Düşünce tuzakları ve beslenme alışkanlığı
SAĞLIKSIZ YEME DAVRANIŞLARINI SÜRDÜREN VE KİLO VERMEYİ ZORLAŞTIRAN PEK ÇOK ETMEN OLDUĞUNU BELİRTEN UZMAN KLİNİK PSİKOLOG BEGÜM DERİCİ ÜLKER, DÜŞÜNCE TUZAKLARINA DİKKAT ÇEKTİ.
Sağlıksız yeme davranışlarını sürdüren ve kilo vermeyi zorlaştıran pek çok etmen olduğunu belirten Uzman Klinik Psikolog Begüm Derici Ülker, düşünce tuzaklarına dikkat çekti.
Ortalama 16 saat uyanık olan bir insanın zihninden günde yaklaşık 60 bin düşünce geçtiğini belirten Medicana Bursa Hastanesi Uzman Klinik Psikolog Begüm Derici Ülker, “Bu düşünceleri işlevselliklerine göre üç gruba ayırabiliriz. Gerçekçi bir temeli olmayan düşünceler, kendi gerçekçi ama yorumu çarpıtılmış düşünceler ve gerçekçi ama işlevsel olmayan düşünceler. Bahsi geçen düşünce türleri hayatımızın içinde kendimize kurduğumuz tuzaklardır. Çünkü gerçekçi veya işlevsel olmayan düşünceler işlevselliğimizin azalmasına sebep olur. Sağlıklı kiloya ulaşmaya çalışırken insanlar birçok düşünce tuzağına düşmektedir. Kilo vermenin çok uzun ve zor bir süreç olduğu düşüncesi gerçekçi ancak işlevsel değildir. Çünkü olumsuz geleceğe odaklanma tuzağına düşmüş oluruz. Daha işlevsel bir alternatifi ise yavaş yavaş kilo veriyorum ve bunu korumayı öğreniyorum düşüncesi olabilir” diye konuştu.
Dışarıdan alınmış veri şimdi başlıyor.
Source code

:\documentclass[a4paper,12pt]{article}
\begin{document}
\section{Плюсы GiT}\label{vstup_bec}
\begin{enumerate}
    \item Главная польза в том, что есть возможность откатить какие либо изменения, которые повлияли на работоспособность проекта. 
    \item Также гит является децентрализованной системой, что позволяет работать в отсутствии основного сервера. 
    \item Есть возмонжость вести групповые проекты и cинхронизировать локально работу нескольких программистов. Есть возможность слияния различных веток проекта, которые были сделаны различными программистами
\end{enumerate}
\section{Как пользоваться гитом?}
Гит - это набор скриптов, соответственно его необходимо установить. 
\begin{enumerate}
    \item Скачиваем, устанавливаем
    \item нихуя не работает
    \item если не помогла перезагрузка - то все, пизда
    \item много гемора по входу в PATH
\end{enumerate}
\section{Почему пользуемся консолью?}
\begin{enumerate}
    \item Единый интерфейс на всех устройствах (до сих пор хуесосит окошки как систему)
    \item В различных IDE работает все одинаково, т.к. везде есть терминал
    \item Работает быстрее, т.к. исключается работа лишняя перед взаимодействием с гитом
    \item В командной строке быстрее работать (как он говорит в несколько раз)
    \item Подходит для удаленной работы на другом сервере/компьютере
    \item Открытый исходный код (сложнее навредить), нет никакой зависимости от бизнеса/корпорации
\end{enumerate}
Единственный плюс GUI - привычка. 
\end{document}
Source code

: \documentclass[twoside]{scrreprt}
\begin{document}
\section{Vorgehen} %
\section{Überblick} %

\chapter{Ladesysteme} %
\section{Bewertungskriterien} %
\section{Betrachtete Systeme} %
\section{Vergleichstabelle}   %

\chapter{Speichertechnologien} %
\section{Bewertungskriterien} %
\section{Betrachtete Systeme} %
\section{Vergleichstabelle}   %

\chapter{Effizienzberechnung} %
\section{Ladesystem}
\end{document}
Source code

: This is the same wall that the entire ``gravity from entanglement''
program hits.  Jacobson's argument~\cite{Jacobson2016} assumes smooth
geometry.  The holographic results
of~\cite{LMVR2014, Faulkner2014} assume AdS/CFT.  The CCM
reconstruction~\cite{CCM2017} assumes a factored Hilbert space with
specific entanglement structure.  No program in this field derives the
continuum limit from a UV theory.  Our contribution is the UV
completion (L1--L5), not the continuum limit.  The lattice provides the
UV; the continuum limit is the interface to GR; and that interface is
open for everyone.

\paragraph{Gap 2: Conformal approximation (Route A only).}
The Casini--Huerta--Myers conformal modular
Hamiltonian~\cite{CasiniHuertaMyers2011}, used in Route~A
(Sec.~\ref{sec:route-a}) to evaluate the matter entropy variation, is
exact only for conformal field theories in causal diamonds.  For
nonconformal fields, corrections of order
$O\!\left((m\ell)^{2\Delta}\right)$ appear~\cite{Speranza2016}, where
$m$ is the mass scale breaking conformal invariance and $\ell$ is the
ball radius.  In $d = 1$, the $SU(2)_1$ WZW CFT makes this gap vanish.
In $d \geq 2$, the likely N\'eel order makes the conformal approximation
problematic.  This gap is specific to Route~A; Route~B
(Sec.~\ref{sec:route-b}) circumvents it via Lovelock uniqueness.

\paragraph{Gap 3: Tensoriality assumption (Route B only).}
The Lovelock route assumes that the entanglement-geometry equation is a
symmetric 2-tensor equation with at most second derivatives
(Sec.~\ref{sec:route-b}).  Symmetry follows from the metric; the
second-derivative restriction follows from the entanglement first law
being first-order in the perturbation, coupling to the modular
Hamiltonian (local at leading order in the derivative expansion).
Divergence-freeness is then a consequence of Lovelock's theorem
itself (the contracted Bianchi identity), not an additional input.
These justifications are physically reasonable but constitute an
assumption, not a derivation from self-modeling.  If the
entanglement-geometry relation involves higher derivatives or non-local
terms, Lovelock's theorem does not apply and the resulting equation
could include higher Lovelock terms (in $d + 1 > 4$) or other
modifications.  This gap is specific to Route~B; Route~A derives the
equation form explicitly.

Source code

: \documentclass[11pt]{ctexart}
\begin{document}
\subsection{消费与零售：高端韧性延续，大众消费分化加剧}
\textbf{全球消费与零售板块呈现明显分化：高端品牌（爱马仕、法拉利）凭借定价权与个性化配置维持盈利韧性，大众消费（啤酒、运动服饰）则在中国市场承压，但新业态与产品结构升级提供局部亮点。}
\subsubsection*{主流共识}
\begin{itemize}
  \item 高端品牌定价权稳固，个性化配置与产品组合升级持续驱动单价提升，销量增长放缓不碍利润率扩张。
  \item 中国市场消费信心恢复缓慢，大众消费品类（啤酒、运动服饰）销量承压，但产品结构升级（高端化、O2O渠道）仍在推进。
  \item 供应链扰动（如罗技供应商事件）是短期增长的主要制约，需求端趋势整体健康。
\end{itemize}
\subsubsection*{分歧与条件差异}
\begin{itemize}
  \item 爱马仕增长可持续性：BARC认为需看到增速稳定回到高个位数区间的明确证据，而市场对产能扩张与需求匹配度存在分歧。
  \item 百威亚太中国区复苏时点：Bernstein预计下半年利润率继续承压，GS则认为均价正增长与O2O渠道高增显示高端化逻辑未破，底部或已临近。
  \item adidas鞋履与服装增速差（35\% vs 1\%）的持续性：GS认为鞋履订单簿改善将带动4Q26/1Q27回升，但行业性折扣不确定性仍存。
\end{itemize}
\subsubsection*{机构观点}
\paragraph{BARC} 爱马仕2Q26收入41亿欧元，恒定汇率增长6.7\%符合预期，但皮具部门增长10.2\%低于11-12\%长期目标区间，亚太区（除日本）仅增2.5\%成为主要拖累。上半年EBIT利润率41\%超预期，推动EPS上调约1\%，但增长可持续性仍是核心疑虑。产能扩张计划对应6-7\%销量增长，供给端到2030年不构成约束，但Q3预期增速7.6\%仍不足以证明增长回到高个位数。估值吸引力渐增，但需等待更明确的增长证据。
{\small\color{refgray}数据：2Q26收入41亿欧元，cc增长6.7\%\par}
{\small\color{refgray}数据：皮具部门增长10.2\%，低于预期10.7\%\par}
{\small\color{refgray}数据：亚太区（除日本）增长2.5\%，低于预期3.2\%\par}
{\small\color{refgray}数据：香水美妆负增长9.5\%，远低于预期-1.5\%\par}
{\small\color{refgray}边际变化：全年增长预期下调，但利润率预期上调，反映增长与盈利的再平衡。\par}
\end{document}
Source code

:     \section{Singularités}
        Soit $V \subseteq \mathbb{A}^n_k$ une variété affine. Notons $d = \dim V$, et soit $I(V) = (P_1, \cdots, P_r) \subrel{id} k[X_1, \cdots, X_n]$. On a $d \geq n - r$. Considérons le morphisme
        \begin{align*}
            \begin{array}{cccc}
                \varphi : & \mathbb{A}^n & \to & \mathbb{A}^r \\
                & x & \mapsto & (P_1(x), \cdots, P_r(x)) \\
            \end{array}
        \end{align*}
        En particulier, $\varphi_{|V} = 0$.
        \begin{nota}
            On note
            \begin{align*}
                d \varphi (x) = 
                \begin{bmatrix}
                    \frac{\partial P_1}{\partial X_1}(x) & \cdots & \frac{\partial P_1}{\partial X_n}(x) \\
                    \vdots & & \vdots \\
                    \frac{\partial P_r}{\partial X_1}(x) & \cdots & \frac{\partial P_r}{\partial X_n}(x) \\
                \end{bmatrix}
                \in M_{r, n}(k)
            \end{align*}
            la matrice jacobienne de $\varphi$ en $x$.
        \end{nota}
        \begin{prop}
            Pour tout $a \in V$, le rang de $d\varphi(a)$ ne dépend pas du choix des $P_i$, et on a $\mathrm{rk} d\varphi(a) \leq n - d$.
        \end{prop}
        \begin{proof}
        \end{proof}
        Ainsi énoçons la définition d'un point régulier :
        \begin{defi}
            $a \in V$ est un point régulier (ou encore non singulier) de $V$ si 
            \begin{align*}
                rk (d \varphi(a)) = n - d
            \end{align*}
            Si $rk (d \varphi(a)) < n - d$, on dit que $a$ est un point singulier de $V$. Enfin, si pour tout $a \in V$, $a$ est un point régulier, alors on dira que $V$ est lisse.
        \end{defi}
“Bugün zaten bozuldu, o zaman canımın çektiği diğer şeyleri de yiyeyim yarın devam ederim” düşüncesiyle ya hep ya hiç tuzağına düşüldüğünü belirten Ülker, “Evet bugün bir kaçamak yaptım, günün kalanını telafi edebilecek şekilde planlarsam sorun olmaz. Daha işlevsel olabilir bir seçenek olabilir. Bütün aile kilolu, bizde kilo genetik, kemiklerimiz ağır düşüncesiyle haklı gerekçe öne sürme tuzağına düşmüş oluruz. Genlerim kilo almaya yatkın olabilir, sadece bunu göz önünde bulunduran bir beslenme programına ihtiyacım var düşüncesi ise bizi bu tuzağa düşmekten korur. Bir kereden bir şey olmaz, kendini kandırma düşüncesi tuzağın çok sık görülen bir örneğidir. Bir kere yersem kilo almam ancak tadını hatırlarım ve yine canım çekebilir düşüncesiyle hem durumun gerçekçiliğini kabul ederiz hem de daha işlevsel bir davranışa yönelme şansımız artar” dedi.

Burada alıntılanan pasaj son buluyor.